The re-emergence of trends is not limited to fashion. Vintage styles and disciplines are present in music, art, and even architecture. An example of which is the reappearance of Brutalism as a popular design choice.
This iconic mid-20th-century architectural style has found a new home in the interior design industry. Its simplicity has made it an ideal choice for designers who wanted to create statement pieces. These days, expanses of raw concrete and eye-catching metal structures can be seen in both commercial and residential properties.
A Primer on Brutalism
Brutalism gained global recognition in the post-World War II years. Architects and builders used the style to highlight the strength of concrete and steel. Its utilitarian and functional aesthetic was a direct reflection of the world’s mindset at the time. This resulted in an era of fortress-like institutional building all over the world. However, its popularity was short-lived as society recovered and demanded less intimidating architecture.
For years, buildings in this style were abhorred by the public. They became the symbol of urban decay and served as bitter reminders of economic hardships. Additionally, the raw concrete used in their creation did not age well. Water damage and structural deterioration made these buildings the ideal canvas for vandals. As such, many have been torn down to preserve the area’s aesthetic appeal and to make way for Post-Modern architecture.

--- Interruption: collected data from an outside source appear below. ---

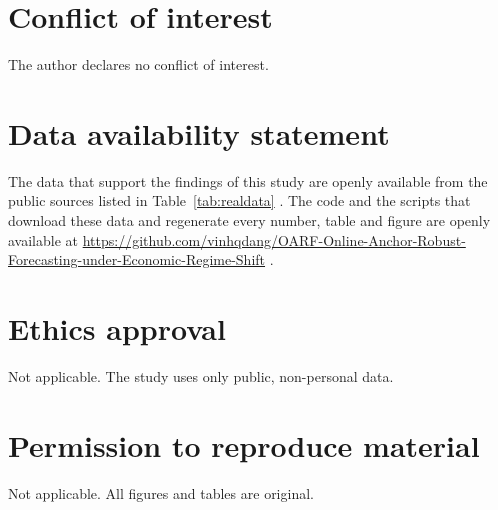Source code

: \documentclass[12pt]{article}
\theoremstyle{plain}
\theoremstyle{remark}
\begin{document}
\section*{Conflict of interest}
The author declares no conflict of interest.

\section*{Data availability statement}
The data that support the findings of this study are openly available from the
public sources listed in Table~\ref{tab:realdata}
\citep{fred2026data,caldara2026gprdata,baker2026epudata}. The code and the scripts
that download these data and regenerate every number, table and figure are openly
available at
\url{https://github.com/vinhqdang/OARF-Online-Anchor-Robust-Forecasting-under-Economic-Regime-Shift}
\citep{dang2026oarfcode}.

\section*{Ethics approval}
Not applicable. The study uses only public, non-personal data.

\section*{Permission to reproduce material}
Not applicable. All figures and tables are original.

\small


\end{document}
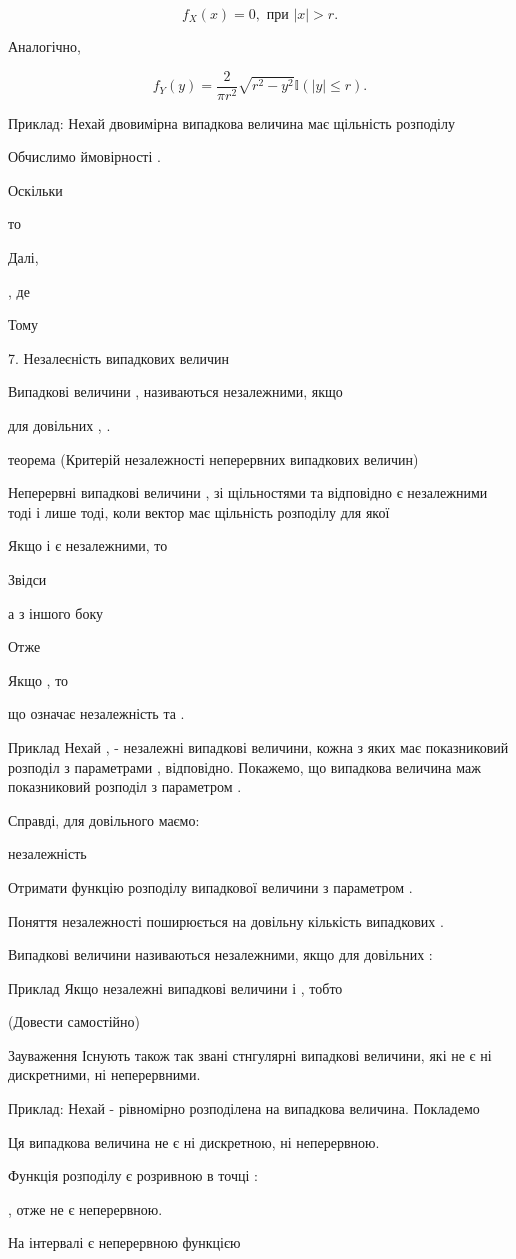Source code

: $$f_X(x) = 0, \text{ при } |x| > r.$$

Аналогічно,

$$f_Y(y)
= \frac{2}{\pi r^2}\sqrt{r^2 - y^2} \mathbb{I}(|y| \leqslant r).$$

Приклад: Нехай двовимірна випадкова величина  має щільність розподілу

Обчислимо ймовірності  .

Оскільки 

то 


Далі,

, де

Тому 

7. Незалеєність випадкових величин

Випадкові величини , називаються незалежними, якщо 

для довільних , .

теорема (Критерій незалежності неперервних випадкових величин)

Неперервні випадкові величини , зі щільностями  та  відповідно є незалежними тоді 
і лише тоді, коли вектор  має щільність розподілу  для якої

Якщо  і  є незалежними, то  

Звідси 

а з іншого боку


Отже 

Якщо  , то 

що означає незалежність  та  .

Приклад 
Нехай  , - незалежні випадкові величини, кожна з яких має показниковий розподіл з параметрами  ,  
відповідно.
Покажемо, що випадкова величина   маж показниковий розподіл з параметром  .

Справді, для довільного  маємо:


незалежність

Отримати функцію розподілу випадкової величини з параметром .

Поняття незалежності поширюється на довільну кількість випадкових  .

Випадкові величини  називаються незалежними, якщо для довільних  :


Приклад Якщо  незалежні випадкові величини і  , тобто

(Довести самостійно)

Зауваження Існують також так звані стнгулярні випадкові величини, які не є ні дискретними, ні неперервними.

Приклад: Нехай  - рівномірно розподілена на  випадкова величина. Покладемо 

Ця випадкова величина не є ні дискретною, ні неперервною.

Функція розподілу  є розривною в точці :

, отже не є неперервною.

На інтервалі  є неперервною функцією









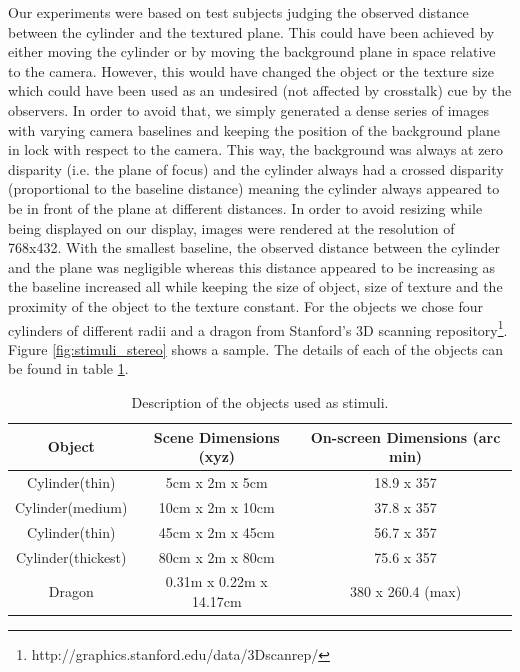 Our experiments were based on test subjects judging the observed distance between the cylinder and the textured plane. This could have been achieved by either moving the cylinder or by moving the background plane in space relative to the camera. However, this would have changed the object or the texture size which could have been used as an undesired (not affected by crosstalk) cue by the observers. In order to avoid that, we simply generated a dense series of images with varying camera baselines and keeping the position of the background plane in lock with respect to the camera. This way, the background was always at zero disparity (i.e. the plane of focus) and the cylinder always had a crossed disparity (proportional to the baseline distance) meaning the cylinder always appeared to be in front of the plane at different distances. In order to avoid resizing while being displayed on our display, images were rendered at the resolution of 768x432. With the smallest baseline, the observed distance between the cylinder and the plane was negligible whereas this distance appeared to be increasing as the baseline increased all while keeping the size of object, size of texture and the proximity of the object to the texture constant. For the objects we chose four cylinders of different radii and a dragon from Stanford's 3D scanning repository\footnote{http://graphics.stanford.edu/data/3Dscanrep/}. Figure \ref{fig:stimuli_stereo} shows a sample. The details of each of the objects can be found in table \ref{tab:stimili_desc}.
\begin{table}[ht!]
  \begin{center}
    \caption{Description of the objects used as stimuli.}
    \label{tab:stimili_desc}
    \begin{tabular}{ccc}
      \toprule
      Object & Scene Dimensions (xyz) & On-screen Dimensions (arc min)\\
      \midrule
      Cylinder(thin) & 5cm x 2m x 5cm & 18.9 x 357\\
      Cylinder(medium) & 10cm x 2m x 10cm & 37.8 x 357\\
      Cylinder(thin) & 45cm x 2m x 45cm & 56.7 x 357\\
      Cylinder(thickest) & 80cm x 2m x 80cm & 75.6 x 357 \\
      Dragon & 0.31m x 0.22m x 14.17cm & 380 x 260.4 (max) \\
      \bottomrule
    \end{tabular}
  \end{center}
\end{table}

The Emergence of Brutalism as a Lifestyle Concept
Brutalism’s distinct aesthetic of raw, unrefined beauty has re-emerged like a phoenix, breathing new life to the interior design industry. Credit for its new lease of life goes to the growing distaste for prefabricated, machine-made uniformity.
Architects and builders the world over have been working with raw concrete to master the material. From sweeping spiral staircases to ceilings and walls, raw concrete is now a common sight indoors. The versatility and cost-effectiveness of the material have also contributed to its renewed demand in the industry. Now, Brutalism is no longer reserved solely for institutional buildings. From commercial spaces to residential developments, this modernist style’s presence is growing everywhere.
Bringing Exterior Elements Indoors
Aside from interior construction, concrete is heavily present in contemporary furniture. From lighting fixtures to tables and chairs, the material is slowly taking over. This unconventional use of the material stems from society’s desire to go back to basics. More people are looking for the texturised appeal of concrete and the attractiveness of obviously handmade furniture.
There are several ways Brutalism can be used for your home. To avoid common mistakes that result in an overwhelming amount of concrete in your living space, keep these design rules in mind.
- Focus on the basics.
Brutalism, at its core, is defined by clean and well-defined lines, the attractiveness of imperfection, and simplicity.
- Embrace textures.
Even with the application of concrete sealing products, concrete retains its textured and distressed visual aspect. Celebrate this by using Brutalist furniture as accent pieces.
- Let go of colour.
Heavily influenced by the raw qualities of concrete and metals, choose neutral colours to complement your Brutalist items. Select shades of slate and charcoal to accentuate the natural colours of the modernist style.
While there is still hesitancy in the incorporation of this strong design element in homes, the selection is wide enough to find a piece that is understated yet distinct. It is just a matter of finding the balance between the old and the new.